Source texts of formatted documents
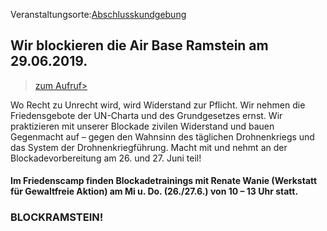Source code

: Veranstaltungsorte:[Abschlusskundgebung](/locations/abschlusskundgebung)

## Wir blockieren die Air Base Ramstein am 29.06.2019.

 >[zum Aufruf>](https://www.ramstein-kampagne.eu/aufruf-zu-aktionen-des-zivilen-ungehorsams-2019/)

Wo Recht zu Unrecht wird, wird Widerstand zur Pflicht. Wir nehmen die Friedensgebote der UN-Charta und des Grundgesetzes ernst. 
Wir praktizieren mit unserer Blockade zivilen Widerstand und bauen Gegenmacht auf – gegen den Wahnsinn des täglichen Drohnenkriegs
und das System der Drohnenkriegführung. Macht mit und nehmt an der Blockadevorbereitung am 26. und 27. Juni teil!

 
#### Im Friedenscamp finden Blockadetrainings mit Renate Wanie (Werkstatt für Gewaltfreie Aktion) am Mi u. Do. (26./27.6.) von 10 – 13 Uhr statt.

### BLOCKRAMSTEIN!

» **TASK GOAL**: A faithful copy is required of the lines from the one with "#### Im Friedenscamp" through the last line of the data; please add nothing.

» **REPLY**:
#### Im Friedenscamp finden Blockadetrainings mit Renate Wanie (Werkstatt für Gewaltfreie Aktion) am Mi u. Do. (26./27.6.) von 10 – 13 Uhr statt.

### BLOCKRAMSTEIN!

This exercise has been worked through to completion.